If the allegations prove true, potential investors have to assess whether and to what degree each firm is entangled with loss-making group companies.
That risk is enough to turn off some big players, like Yoshitaka Kitao, CEO of asset management and investment group SBI Holdings, Inc. Kitao turned up his nose at the Livedoor group.
“I see few attractive buys, after a quick look,” he told reporters Thursday. “Livedoor (firms) may have given false earnings reports, and we can’t trust the auditors. That means we can’t do due diligence, which is the be-all-and-end-all of acquisitions.
“Why would we buy a company whose present value falls overnight from 800 billion yen to 120 billion yen?” he asked.
Others question whether Livedoor group components have sufficient cash flow.
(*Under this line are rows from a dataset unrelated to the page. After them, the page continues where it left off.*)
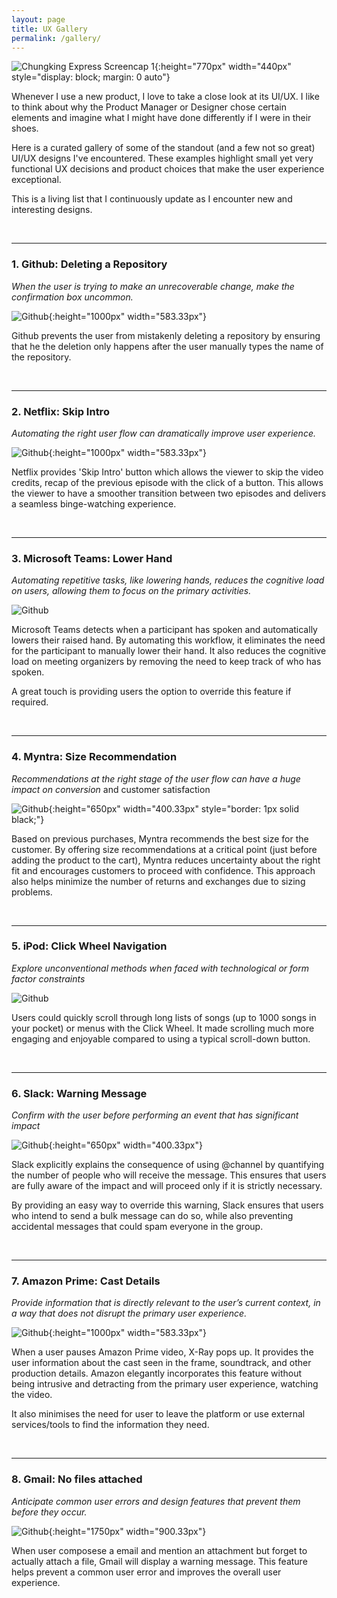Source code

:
 ```yaml
---
layout: page
title: UX Gallery
permalink: /gallery/
---
```


![Chungking Express Screencap 1]({{site.baseurl}}/assets/images/sample_portfolio/cookies.png){:height="770px" width="440px" style="display: block; margin: 0 auto"}



Whenever I use a new product, I love to take a close look at its UI/UX. I like to think about why the Product Manager or Designer chose certain elements and imagine what I might have done differently if I were in their shoes.

Here is a curated gallery of some of the standout (and a few not so great) UI/UX designs I've encountered. These examples highlight small yet very functional UX decisions and product choices that make the user experience exceptional.

This is a living list that I continuously update as I encounter new and interesting designs. 

<br>

------



### 1. **Github:** Deleting a Repository

*When the user is trying to make an unrecoverable change, make the confirmation box uncommon.* 

![Github]({{site.baseurl}}/assets/gallery/github.png){:height="1000px" width="583.33px"}

Github prevents the user from mistakenly deleting a repository by ensuring  that he the deletion only happens after the user manually types the name of the repository.

<br>

------



### 2. **Netflix:** Skip Intro

*Automating the right user flow can dramatically improve user experience.* 

![Github]({{site.baseurl}}/assets/gallery/netflix.jpg){:height="1000px" width="583.33px"}

Netflix provides 'Skip Intro' button which allows the viewer to skip the video credits, recap of the previous episode with the click of a button. This allows the viewer to have a smoother transition between two episodes and delivers a seamless binge-watching experience.

<br>

------



### 3. **Microsoft Teams:** Lower Hand

*Automating repetitive tasks, like lowering hands, reduces the cognitive load on users, allowing them to focus on the primary activities.* 

![Github]({{site.baseurl}}/assets/gallery/teamshand.png)

Microsoft Teams detects when a participant has spoken and automatically lowers their raised hand. By automating this workflow, it eliminates the need for the participant to manually lower their hand. It also reduces the cognitive load on meeting organizers by removing the need to keep track of who has spoken.

 A great touch is providing users the option to override this feature if required.



<br>

------



### 4. **Myntra:** Size Recommendation

*Recommendations at the right stage of the user flow can have a huge impact on conversion* and customer satisfaction

![Github]({{site.baseurl}}/assets/gallery/myntra.png){:height="650px" width="400.33px" style="border: 1px solid black;"}

Based on previous purchases, Myntra recommends the best size for the customer. By offering size recommendations at a critical point (just before adding the product to the cart), Myntra reduces uncertainty about the right fit and encourages customers to proceed with confidence. This approach also helps minimize the number of returns and exchanges due to sizing problems.

<br>

------



### 5. **iPod:** Click Wheel Navigation

*Explore unconventional methods when faced with technological or form factor constraints* 

![Github]({{site.baseurl}}/assets/gallery/ipod.gif)

Users could quickly scroll through long lists of songs (up to 1000 songs in your pocket) or menus with the Click Wheel. It made scrolling much more engaging and enjoyable compared to using a typical scroll-down button.



<br>

------



### 6. **Slack:** Warning Message

*Confirm with the user before performing an event that has significant impact* 

![Github]({{site.baseurl}}/assets/gallery/slack.jpg){:height="650px" width="400.33px"}

Slack explicitly explains the consequence of using @channel by quantifying the number of people who will receive the message. This ensures that users are fully aware of the impact and will proceed only if it is strictly necessary.

By providing an easy way to override this warning, Slack ensures that users who intend to send a bulk message can do so, while also preventing accidental messages that could spam everyone in the group.

<br>

------



### 7. **Amazon Prime:** Cast Details

*Provide information that is directly relevant to the user’s current context, in a way that does not disrupt the primary user experience.* 

![Github]({{site.baseurl}}/assets/gallery/starwars.png){:height="1000px" width="583.33px"}

When a user pauses Amazon Prime video, X-Ray pops up. It provides the user information about the cast seen in the frame, soundtrack, and other production details. Amazon elegantly incorporates this feature without being intrusive and detracting from the primary user experience, watching the video. 

It also minimises the need for user to leave the platform or use external services/tools to find the information they need.

<br>

------



### 8. **Gmail:** No files attached

*Anticipate common user errors and design features that prevent them before they occur.*

![Github]({{site.baseurl}}/assets/gallery/gmail.png){:height="1750px" width="900.33px"}

When user composese a email and mention an attachment but forget to actually attach a file, Gmail will display a warning message. This feature helps prevent a common user error and improves the overall user experience.

###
Livedoor’s bankers are now combing their records to make sure they won’t be caught by surprise should a group company go under.
“We may have to cut funding to a Livedoor subsidiary if it’s a case where our loan was based on our trust in Livedoor,” one creditor said.
Livedoor itself may be delisted from the Tokyo Stock Exchange if its new management cannot show that its accounting holds up under scrutiny, although Livedoor’s new president, Kozo Hiramatsu, has denied the firm is in any immediate danger of failing.
Despite the risks, the search is on for good buys, and the parent firm is also a potential target, even though it bears the tarnished Livedoor name.
Advertisers are fleeing the company’s Web portal, and used car dealer Livedoor Auto may strike “Livedoor” from its name and reconsider its capital ties with the group.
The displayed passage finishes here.